Photo of Mr Ralph Assheton Mr Ralph Assheton , Rushcliffe 12:00, 23 May 1944

This does not affect Income Tax at all, but I have informed my hon. Friend already about that. There have been some modifications with regard to that question recently. I hope that this Clause will not have any adverse effect on attendances at church; I do not think it will. Clauses 8 and 9 raise no question of principle but they cure certain minor defects in the provisions of the Finance Act, 1942, with regard to the suspension of justices' liquor licences in cases where the licensee's business has been discontinued owing to the War.

In Part II, Clauses 10 to 18 deal with amendments to the Purchase Tax law, which four years' experience has shown to be desirable. Some of these Clauses—10, II and 14—are needed to block loopholes whereby tax is being evaded. Clause 13 enables the Treasury not merely to alter the limit below which registration is required for Purchase Tax purposes, as they can at present, but to abolish it altogether. The exemption limit has, I am sorry to say, been used by certain ingenious persons as a means of evading tax, but if the Treasury make an order under this Clause, it is subject to an affirmative Resolution of the House of Commons. Clause 15 gives justifiable relief to registered traders against the double charge of tax which may arise in certain exceptional circumstances, and it is a Clause entirely favourable to the subject. None of these Clauses dealing with the Purchase Tax extends the tax to any new classes of goods.
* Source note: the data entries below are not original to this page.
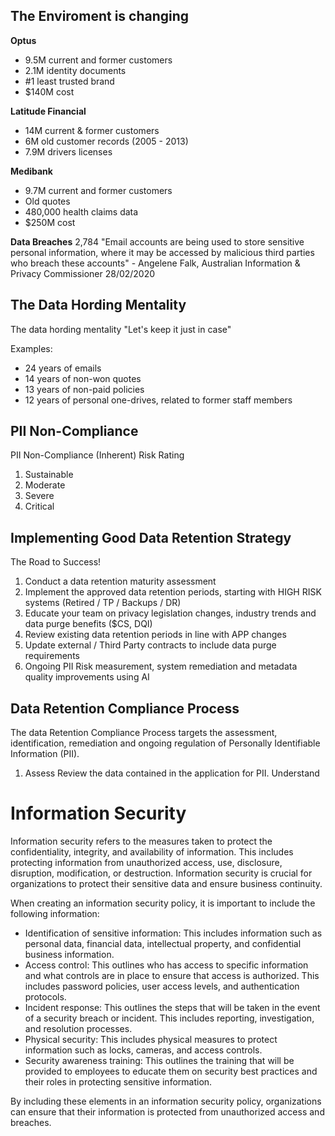 



## The Enviroment is changing

**Optus**
- 9.5M current and former customers
- 2.1M identity documents
- #1 least trusted brand
- $140M cost


**Latitude Financial**
- 14M current & former customers
- 6M old customer records (2005 - 2013)
- 7.9M drivers licenses

**Medibank**
- 9.7M current and former customers
- Old quotes
- 480,000 health claims data
- $250M cost

**Data Breaches**
2,784 "Email accounts are being used to store sensitive personal information, where it may be accessed by malicious third parties who breach these accounts" - Angelene Falk, Australian Information & Privacy Commissioner 28/02/2020

## The Data Hording Mentality
The data hording mentality "Let's keep it just in case"

Examples:
- 24 years of emails
- 14 years of non-won quotes
- 13 years of non-paid policies
- 12 years of personal one-drives, related to former staff members

## PII Non-Compliance
PII Non-Compliance (Inherent) Risk Rating
1. Sustainable
2. Moderate
3. Severe
4. Critical

## Implementing Good Data Retention Strategy

The Road to Success!
1. Conduct a data retention maturity assessment
2. Implement the approved data retention periods, starting with HIGH RISK systems (Retired / TP / Backups / DR)
3. Educate your team on privacy legislation changes, industry trends and data purge benefits ($CS, DQI)
4. Review existing data retention periods in line with APP changes
5. Update external / Third Party contracts to include data purge requirements
6. Ongoing PII Risk measurement, system remediation and metadata quality improvements using AI

## Data Retention Compliance Process
The data Retention Compliance Process targets the assessment, identification, remediation and ongoing regulation of Personally Identifiable Information (PII). 

1. Assess
Review the data contained in the application for PII. Understand


# Information Security

Information security refers to the measures taken to protect the confidentiality, integrity, and availability of information. This includes protecting information from unauthorized access, use, disclosure, disruption, modification, or destruction. Information security is crucial for organizations to protect their sensitive data and ensure business continuity.

When creating an information security policy, it is important to include the following information:

- Identification of sensitive information: This includes information such as personal data, financial data, intellectual property, and confidential business information.
- Access control: This outlines who has access to specific information and what controls are in place to ensure that access is authorized. This includes password policies, user access levels, and authentication protocols.
- Incident response: This outlines the steps that will be taken in the event of a security breach or incident. This includes reporting, investigation, and resolution processes.
- Physical security: This includes physical measures to protect information such as locks, cameras, and access controls.
- Security awareness training: This outlines the training that will be provided to employees to educate them on security best practices and their roles in protecting sensitive information.

By including these elements in an information security policy, organizations can ensure that their information is protected from unauthorized access and breaches.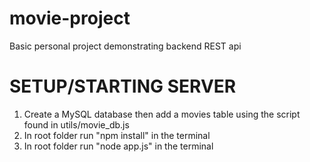 # movie-project
Basic personal project demonstrating backend REST api

# SETUP/STARTING SERVER
1. Create a MySQL database then add a movies table using the script found in utils/movie_db.js
2. In root folder run "npm install" in the terminal
3. In root folder run "node app.js" in the terminal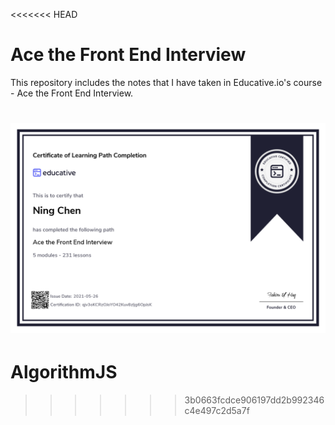 <<<<<<< HEAD
# Ace the Front End Interview
This repository includes the notes that I have taken in Educative.io's course - Ace the Front End Interview.

![Certification](1.png)
=======
# AlgorithmJS
>>>>>>> 3b0663fcdce906197dd2b992346c4e497c2d5a7f
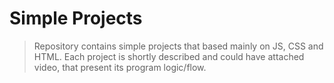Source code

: # Simple Projects
>Repository contains simple projects that based mainly on JS, CSS and HTML. Each project is shortly described and could have attached video, that present its program logic/flow.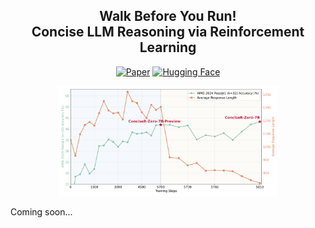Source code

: <div align='center'>
<h2>Walk Before You Run! <br/>Concise LLM Reasoning via Reinforcement Learning</h2>

<!-- TODO:  Paper, Models-->
[![Paper](https://img.shields.io/badge/paper-5f16a8?style=for-the-badge&logo=arxiv&logoColor=white)](https://arxiv.org/abs/2505.21178)
<a href="https://huggingface.co/collections/Nickyang/conciser-6827718942b90a6390db50c1" target="_blank"><img alt="Hugging Face"
    src="https://img.shields.io/badge/HuggingFace-fcd022?style=for-the-badge&logo=huggingface&logoColor=000&labelColor"/></a>
</div>

<p align='center'>
<img src="img/conciser_preview.png" width = "70%" />
</p>

Coming soon...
Parts III and IV deal with Income Tax. Clause 22 was explained by my right hon. and learned Friend, the Attorney General, on the Report stage of the Resolution. The effect of it is that where a British subject abroad claims relief in respect of personal allowances, he will be given the proportion of the personal allowances which his income liable to British Income Tax bears to his total income. Clause 23 deals with the sale of copyright for a lump sum, and that was mentioned by my right hon. Friend the Chancellor in his Budget speech. If the work took more than one year, but less than two years to produce, the lump sum payment will be spread over the year of receipt and the preceding year; and if it took over two years to produce it will be spread over three years, namely, the year of receipt and the two preceding years. The purpose of this spread is to avoid the hardship that would arise in the charge to tax if the lump sum payment were deemed to be income of the year of receipt although, in fact, it represented the work of a number of years.